Your risk of sun damage is also higher if you live near the equator. The closer to the equator you are, the more intense the sun’s rays are, so being vigilant about sun protection is crucial.
Everyone should apply sunscreen daily to receive maximum protection. Here’s what else you should know about your skin and how to protect it based on your skin type.
Types 1 and 2
If your skin type is 1 or 2, you have a high risk of:
- sun damage
- skin aging from sun exposure
- melanoma and other skin cancers
- You should follow these tips to protect your skin:
Use a sunscreen with an SPF of 30 or greater.
Limit your sun exposure and seek shade whenever you’re out in the sun.
Wear a hat with a wide brim to protect your head and face.
Wear UV-blocking sunglasses.
Wear protective clothing with a UPF rating of 30 or higher if you plan to be in direct sunlight for extended periods.
Check your skin from head to toe each month.
Have an annual skin checkup with a doctor.
Types 3 to 6
If your skin is type 3 to 6, you still have some risk of skin cancer from sun exposure, especially if you’ve used an indoor tanning bed. You should still use sun protection even though your risk is lower than people’s with type 1 or 2 skin.
The Skin Cancer Foundation notes that African-Americans who have been diagnosed with melanoma usually are often diagnosed at a later stage, contributing to a poorer overall outlook.
For maximum protection, you should follow these tips:
- Limit your sun exposure.
- Wear a hat with a wide brim to protect your head and face.
- Wear UV-blocking sunglasses.
- Wear protective clothing if you plan to be in direct sunlight for extended periods.
- Wear sunscreen with an SPF of 15 or greater.
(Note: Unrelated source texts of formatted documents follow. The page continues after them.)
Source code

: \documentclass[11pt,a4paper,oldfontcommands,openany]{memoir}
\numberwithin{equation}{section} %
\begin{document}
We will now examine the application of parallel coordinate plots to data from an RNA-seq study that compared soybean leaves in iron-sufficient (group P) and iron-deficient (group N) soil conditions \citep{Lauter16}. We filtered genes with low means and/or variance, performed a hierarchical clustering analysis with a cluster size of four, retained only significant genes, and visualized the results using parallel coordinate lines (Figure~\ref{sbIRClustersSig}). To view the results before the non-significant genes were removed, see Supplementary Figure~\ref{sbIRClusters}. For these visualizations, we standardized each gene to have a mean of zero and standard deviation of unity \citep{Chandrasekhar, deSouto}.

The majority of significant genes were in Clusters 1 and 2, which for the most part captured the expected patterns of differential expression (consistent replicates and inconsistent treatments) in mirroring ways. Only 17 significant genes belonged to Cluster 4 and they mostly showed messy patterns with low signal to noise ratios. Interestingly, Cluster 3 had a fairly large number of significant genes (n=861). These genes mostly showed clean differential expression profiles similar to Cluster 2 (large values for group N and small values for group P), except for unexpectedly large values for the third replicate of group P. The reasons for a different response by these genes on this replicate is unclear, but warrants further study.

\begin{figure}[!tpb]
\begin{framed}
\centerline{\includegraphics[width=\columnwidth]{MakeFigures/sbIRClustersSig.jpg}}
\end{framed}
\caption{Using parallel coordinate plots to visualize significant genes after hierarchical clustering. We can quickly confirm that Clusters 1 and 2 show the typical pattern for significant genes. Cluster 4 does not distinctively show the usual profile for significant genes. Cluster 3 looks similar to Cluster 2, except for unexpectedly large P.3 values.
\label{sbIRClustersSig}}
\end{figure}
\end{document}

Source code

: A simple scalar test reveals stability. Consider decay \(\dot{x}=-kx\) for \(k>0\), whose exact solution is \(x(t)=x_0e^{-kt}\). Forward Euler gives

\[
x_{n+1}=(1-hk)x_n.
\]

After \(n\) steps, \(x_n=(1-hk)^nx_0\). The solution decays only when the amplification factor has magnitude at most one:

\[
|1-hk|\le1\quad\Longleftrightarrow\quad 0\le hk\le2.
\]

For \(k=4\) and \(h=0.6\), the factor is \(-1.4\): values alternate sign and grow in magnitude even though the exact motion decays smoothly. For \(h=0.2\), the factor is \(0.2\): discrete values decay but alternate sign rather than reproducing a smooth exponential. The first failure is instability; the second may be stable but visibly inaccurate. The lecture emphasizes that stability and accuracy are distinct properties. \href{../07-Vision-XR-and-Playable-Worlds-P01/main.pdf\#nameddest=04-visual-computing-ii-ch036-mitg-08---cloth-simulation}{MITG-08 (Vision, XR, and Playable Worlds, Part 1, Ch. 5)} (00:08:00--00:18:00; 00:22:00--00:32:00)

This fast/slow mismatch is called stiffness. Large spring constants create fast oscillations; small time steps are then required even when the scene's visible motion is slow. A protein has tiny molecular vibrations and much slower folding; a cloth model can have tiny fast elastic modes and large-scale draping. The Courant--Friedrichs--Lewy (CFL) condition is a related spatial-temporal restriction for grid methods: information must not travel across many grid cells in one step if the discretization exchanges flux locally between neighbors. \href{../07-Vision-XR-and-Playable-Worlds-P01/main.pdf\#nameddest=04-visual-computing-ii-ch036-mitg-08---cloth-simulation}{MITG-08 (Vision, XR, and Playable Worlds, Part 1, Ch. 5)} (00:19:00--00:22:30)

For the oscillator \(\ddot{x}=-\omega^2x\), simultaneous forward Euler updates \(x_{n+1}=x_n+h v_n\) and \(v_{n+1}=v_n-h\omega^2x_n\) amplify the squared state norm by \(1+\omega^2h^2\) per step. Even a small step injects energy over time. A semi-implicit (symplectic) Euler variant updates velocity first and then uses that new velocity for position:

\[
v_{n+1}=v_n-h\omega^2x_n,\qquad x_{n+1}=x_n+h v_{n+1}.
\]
Check your skin from head to toe each month. Pay careful attention to any strange growths. Acral lentiginous melanoma is the dominant form of melanoma among darker-skinned people. It appears on parts of the body not often exposed to the sun. It’s often undetected until after the cancer has spread, so make sure you check all areas of your body.
Have an annual skin checkup with a doctor.
When to get screened
If you’re at an increased risk of skin cancer, you should have regular skin exams. Talk to your doctor about how often you should come in for a screening. Depending on your individual needs, skin screening could be more frequent than your annual checkup.
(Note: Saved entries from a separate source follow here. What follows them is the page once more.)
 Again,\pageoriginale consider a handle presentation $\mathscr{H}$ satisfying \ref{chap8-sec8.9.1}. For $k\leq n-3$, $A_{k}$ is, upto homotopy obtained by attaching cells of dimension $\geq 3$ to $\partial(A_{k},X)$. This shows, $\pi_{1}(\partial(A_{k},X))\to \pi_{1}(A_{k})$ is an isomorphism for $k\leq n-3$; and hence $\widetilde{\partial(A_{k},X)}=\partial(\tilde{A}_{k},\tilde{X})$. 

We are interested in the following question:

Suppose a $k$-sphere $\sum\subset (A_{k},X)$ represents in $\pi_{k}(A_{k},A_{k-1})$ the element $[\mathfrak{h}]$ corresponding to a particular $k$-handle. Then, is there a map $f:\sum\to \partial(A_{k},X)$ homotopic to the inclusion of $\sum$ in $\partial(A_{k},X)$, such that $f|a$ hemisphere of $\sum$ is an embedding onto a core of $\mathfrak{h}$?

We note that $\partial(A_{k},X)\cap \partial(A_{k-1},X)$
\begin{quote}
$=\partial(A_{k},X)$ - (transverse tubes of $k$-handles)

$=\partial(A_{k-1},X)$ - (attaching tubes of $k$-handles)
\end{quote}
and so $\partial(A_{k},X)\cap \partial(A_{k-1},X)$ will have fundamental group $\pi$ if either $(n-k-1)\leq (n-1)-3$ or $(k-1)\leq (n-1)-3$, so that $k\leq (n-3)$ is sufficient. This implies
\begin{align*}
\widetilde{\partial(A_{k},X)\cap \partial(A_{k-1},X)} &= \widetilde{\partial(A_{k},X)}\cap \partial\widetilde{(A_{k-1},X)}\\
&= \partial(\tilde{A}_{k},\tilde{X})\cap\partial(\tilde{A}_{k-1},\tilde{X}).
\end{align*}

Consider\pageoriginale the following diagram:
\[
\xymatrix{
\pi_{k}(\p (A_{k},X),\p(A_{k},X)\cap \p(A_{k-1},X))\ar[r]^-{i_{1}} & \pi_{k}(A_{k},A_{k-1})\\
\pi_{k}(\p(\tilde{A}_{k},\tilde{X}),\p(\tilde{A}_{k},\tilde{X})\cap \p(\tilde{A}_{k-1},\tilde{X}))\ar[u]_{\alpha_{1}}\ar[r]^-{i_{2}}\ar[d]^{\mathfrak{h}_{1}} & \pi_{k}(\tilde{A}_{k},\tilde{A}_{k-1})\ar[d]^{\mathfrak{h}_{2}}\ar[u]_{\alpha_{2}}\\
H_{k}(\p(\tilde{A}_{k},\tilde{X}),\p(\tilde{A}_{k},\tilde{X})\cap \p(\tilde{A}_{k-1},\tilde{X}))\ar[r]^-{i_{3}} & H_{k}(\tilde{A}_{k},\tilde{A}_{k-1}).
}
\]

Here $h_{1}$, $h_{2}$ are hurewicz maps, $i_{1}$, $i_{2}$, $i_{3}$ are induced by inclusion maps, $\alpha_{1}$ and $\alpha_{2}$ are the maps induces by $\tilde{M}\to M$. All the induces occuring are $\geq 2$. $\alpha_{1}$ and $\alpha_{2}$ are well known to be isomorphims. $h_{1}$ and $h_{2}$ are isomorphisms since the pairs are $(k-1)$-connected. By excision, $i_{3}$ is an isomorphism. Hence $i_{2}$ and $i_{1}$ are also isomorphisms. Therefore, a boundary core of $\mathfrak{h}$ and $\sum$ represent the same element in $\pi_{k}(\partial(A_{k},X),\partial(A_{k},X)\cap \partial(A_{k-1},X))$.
People at increased risk of skin cancer include those who have:
- personal or family history of skin cancer
- Fitzpatrick skin type 1 or 2
- a compromised immune system
You can also talk to your doctor about how and when you should do your own skin checks.
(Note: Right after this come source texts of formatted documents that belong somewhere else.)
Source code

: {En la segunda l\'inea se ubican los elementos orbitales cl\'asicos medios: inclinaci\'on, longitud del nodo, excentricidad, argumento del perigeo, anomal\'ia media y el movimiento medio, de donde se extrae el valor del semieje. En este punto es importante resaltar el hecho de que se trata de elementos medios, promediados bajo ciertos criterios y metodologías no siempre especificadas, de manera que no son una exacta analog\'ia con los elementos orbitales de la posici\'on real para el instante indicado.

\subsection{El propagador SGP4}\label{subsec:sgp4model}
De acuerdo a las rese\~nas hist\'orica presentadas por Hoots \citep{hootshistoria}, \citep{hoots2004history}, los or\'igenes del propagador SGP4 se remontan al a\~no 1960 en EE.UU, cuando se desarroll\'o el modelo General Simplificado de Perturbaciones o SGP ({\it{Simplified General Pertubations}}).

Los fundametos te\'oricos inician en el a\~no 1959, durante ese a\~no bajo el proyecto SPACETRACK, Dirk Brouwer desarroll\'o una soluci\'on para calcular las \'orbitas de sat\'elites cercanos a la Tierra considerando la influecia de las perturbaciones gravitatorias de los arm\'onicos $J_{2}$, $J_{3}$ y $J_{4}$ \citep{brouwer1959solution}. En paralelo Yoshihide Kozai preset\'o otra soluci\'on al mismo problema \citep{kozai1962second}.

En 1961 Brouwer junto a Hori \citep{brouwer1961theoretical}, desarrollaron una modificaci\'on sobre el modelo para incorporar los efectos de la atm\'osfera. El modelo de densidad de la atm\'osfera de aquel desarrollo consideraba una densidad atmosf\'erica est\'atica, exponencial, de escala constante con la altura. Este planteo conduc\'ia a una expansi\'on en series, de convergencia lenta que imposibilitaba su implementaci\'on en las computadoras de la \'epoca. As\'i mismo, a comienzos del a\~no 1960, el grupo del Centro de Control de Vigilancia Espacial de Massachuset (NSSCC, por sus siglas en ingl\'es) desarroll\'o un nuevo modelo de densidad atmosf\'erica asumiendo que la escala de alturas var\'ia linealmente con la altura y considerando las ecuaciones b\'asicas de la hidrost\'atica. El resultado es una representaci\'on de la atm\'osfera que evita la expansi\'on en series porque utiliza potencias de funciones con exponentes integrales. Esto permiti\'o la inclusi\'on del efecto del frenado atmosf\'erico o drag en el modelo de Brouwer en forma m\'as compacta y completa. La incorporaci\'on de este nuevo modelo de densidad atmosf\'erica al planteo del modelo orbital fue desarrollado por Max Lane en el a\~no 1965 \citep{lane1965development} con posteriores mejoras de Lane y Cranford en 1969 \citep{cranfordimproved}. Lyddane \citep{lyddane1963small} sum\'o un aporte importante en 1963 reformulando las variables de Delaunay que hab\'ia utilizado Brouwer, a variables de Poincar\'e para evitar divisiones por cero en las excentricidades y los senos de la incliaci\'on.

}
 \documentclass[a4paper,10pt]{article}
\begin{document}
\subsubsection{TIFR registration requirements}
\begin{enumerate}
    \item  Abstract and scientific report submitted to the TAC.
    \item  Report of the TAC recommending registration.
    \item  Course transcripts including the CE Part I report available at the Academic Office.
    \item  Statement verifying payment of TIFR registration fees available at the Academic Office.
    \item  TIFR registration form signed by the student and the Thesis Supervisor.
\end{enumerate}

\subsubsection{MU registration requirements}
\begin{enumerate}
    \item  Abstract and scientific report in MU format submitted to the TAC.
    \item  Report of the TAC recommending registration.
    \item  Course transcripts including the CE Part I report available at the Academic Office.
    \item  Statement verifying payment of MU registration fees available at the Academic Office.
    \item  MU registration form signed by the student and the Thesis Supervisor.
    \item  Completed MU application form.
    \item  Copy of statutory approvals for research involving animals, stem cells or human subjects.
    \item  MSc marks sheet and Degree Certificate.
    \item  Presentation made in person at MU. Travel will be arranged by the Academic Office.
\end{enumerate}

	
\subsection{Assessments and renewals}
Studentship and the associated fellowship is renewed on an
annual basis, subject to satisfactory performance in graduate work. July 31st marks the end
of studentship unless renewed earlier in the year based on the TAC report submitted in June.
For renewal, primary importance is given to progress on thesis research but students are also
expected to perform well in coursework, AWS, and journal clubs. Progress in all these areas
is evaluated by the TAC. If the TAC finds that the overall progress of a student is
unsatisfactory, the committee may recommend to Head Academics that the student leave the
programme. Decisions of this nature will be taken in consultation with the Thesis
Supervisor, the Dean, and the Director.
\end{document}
About the Fitzpatrick scale
If you’ve ever tried to match foundation or concealer to your skin, you know just how tricky skin typing can be. Enter Fitzpatrick skin typing, a scientific skin type classification. Though this form of skin typing won’t help you find your perfect shade, it can tell you just how much shade you should get on sunny days.
Developed in 1975, the system classifies skin type according to the amount of pigment your skin has and your skin’s reaction to sun exposure. This information can help predict your overall risk of sun damage and skin cancer.